* Study material:
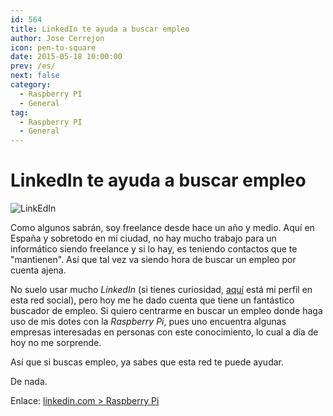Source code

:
 ```yaml
---
id: 564
title: LinkedIn te ayuda a buscar empleo
author: Jose Cerrejon
icon: pen-to-square
date: 2015-05-18 10:00:00
prev: /es/
next: false
category:
  - Raspberry PI
  - General
tag:
  - Raspberry PI
  - General
---
```


# LinkedIn te ayuda a buscar empleo

![LinkEdIn](/images/2015/05/linkedin.jpg)

Como algunos sabrán, soy freelance desde hace un año y medio. Aquí en España y sobretodo en mi ciudad, no hay mucho trabajo para un informático siendo freelance y si lo hay, es teniendo contactos que te "mantienen". Así que tal vez va siendo hora de buscar un empleo por cuenta ajena. 

No suelo usar mucho *LinkedIn* (si tienes curiosidad, [aquí](http://es.linkedin.com/in/jmcerrejon/) está mi perfil en esta red social), pero hoy me he dado cuenta que tiene un fantástico buscador de empleo. Si quiero centrarme en buscar un empleo donde haga uso de mis dotes con la *Raspberry Pi*, pues uno encuentra algunas empresas interesadas en personas con este conocimiento, lo cual a día de hoy no me sorprende.

Así que si buscas empleo, ya sabes que esta red te puede ayudar. 

De nada.

Enlace: [linkedin.com > Raspberry Pi](https://www.linkedin.com/job/raspberry-pi-jobs/)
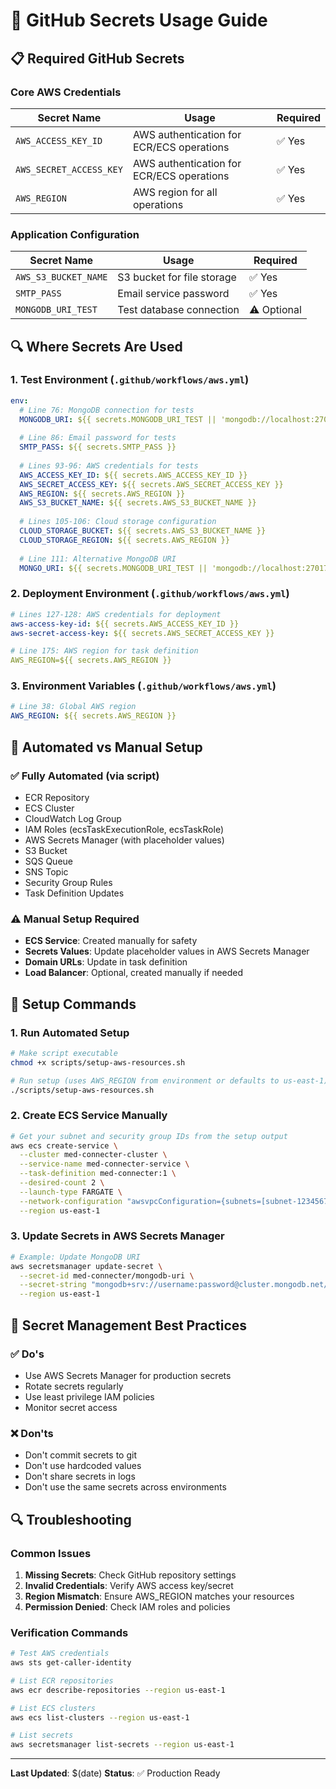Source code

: # 🔐 GitHub Secrets Usage Guide

## 📋 Required GitHub Secrets

### **Core AWS Credentials**
| Secret Name | Usage | Required |
|-------------|-------|----------|
| `AWS_ACCESS_KEY_ID` | AWS authentication for ECR/ECS operations | ✅ Yes |
| `AWS_SECRET_ACCESS_KEY` | AWS authentication for ECR/ECS operations | ✅ Yes |
| `AWS_REGION` | AWS region for all operations | ✅ Yes |

### **Application Configuration**
| Secret Name | Usage | Required |
|-------------|-------|----------|
| `AWS_S3_BUCKET_NAME` | S3 bucket for file storage | ✅ Yes |
| `SMTP_PASS` | Email service password | ✅ Yes |
| `MONGODB_URI_TEST` | Test database connection | ⚠️ Optional |

## 🔍 Where Secrets Are Used

### **1. Test Environment (`.github/workflows/aws.yml`)**
```yaml
env:
  # Line 76: MongoDB connection for tests
  MONGODB_URI: ${{ secrets.MONGODB_URI_TEST || 'mongodb://localhost:27017/med-connecter-test' }}
  
  # Line 86: Email password for tests
  SMTP_PASS: ${{ secrets.SMTP_PASS }}
  
  # Lines 93-96: AWS credentials for tests
  AWS_ACCESS_KEY_ID: ${{ secrets.AWS_ACCESS_KEY_ID }}
  AWS_SECRET_ACCESS_KEY: ${{ secrets.AWS_SECRET_ACCESS_KEY }}
  AWS_REGION: ${{ secrets.AWS_REGION }}
  AWS_S3_BUCKET_NAME: ${{ secrets.AWS_S3_BUCKET_NAME }}
  
  # Lines 105-106: Cloud storage configuration
  CLOUD_STORAGE_BUCKET: ${{ secrets.AWS_S3_BUCKET_NAME }}
  CLOUD_STORAGE_REGION: ${{ secrets.AWS_REGION }}
  
  # Line 111: Alternative MongoDB URI
  MONGO_URI: ${{ secrets.MONGODB_URI_TEST || 'mongodb://localhost:27017/med-connecter-test' }}
```

### **2. Deployment Environment (`.github/workflows/aws.yml`)**
```yaml
# Lines 127-128: AWS credentials for deployment
aws-access-key-id: ${{ secrets.AWS_ACCESS_KEY_ID }}
aws-secret-access-key: ${{ secrets.AWS_SECRET_ACCESS_KEY }}

# Line 175: AWS region for task definition
AWS_REGION=${{ secrets.AWS_REGION }}
```

### **3. Environment Variables (`.github/workflows/aws.yml`)**
```yaml
# Line 38: Global AWS region
AWS_REGION: ${{ secrets.AWS_REGION }}
```

## 🚀 Automated vs Manual Setup

### **✅ Fully Automated (via script)**
- ECR Repository
- ECS Cluster
- CloudWatch Log Group
- IAM Roles (ecsTaskExecutionRole, ecsTaskRole)
- AWS Secrets Manager (with placeholder values)
- S3 Bucket
- SQS Queue
- SNS Topic
- Security Group Rules
- Task Definition Updates

### **⚠️ Manual Setup Required**
- **ECS Service**: Created manually for safety
- **Secrets Values**: Update placeholder values in AWS Secrets Manager
- **Domain URLs**: Update in task definition
- **Load Balancer**: Optional, created manually if needed

## 🔧 Setup Commands

### **1. Run Automated Setup**
```bash
# Make script executable
chmod +x scripts/setup-aws-resources.sh

# Run setup (uses AWS_REGION from environment or defaults to us-east-1)
./scripts/setup-aws-resources.sh
```

### **2. Create ECS Service Manually**
```bash
# Get your subnet and security group IDs from the setup output
aws ecs create-service \
  --cluster med-connecter-cluster \
  --service-name med-connecter-service \
  --task-definition med-connecter:1 \
  --desired-count 2 \
  --launch-type FARGATE \
  --network-configuration "awsvpcConfiguration={subnets=[subnet-12345678,subnet-87654321],securityGroups=[sg-12345678],assignPublicIp=ENABLED}" \
  --region us-east-1
```

### **3. Update Secrets in AWS Secrets Manager**
```bash
# Example: Update MongoDB URI
aws secretsmanager update-secret \
  --secret-id med-connecter/mongodb-uri \
  --secret-string "mongodb+srv://username:password@cluster.mongodb.net/med-connecter" \
  --region us-east-1
```

## 📝 Secret Management Best Practices

### **✅ Do's**
- Use AWS Secrets Manager for production secrets
- Rotate secrets regularly
- Use least privilege IAM policies
- Monitor secret access

### **❌ Don'ts**
- Don't commit secrets to git
- Don't use hardcoded values
- Don't share secrets in logs
- Don't use the same secrets across environments

## 🔍 Troubleshooting

### **Common Issues**
1. **Missing Secrets**: Check GitHub repository settings
2. **Invalid Credentials**: Verify AWS access key/secret
3. **Region Mismatch**: Ensure AWS_REGION matches your resources
4. **Permission Denied**: Check IAM roles and policies

### **Verification Commands**
```bash
# Test AWS credentials
aws sts get-caller-identity

# List ECR repositories
aws ecr describe-repositories --region us-east-1

# List ECS clusters
aws ecs list-clusters --region us-east-1

# List secrets
aws secretsmanager list-secrets --region us-east-1
```

---

**Last Updated**: $(date)
**Status**: ✅ Production Ready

* Action item: Once you have found every line above holding the word "tests", copy those lines.

* Result below:
  # Line 76: MongoDB connection for tests
  # Line 86: Email password for tests
  # Lines 93-96: AWS credentials for tests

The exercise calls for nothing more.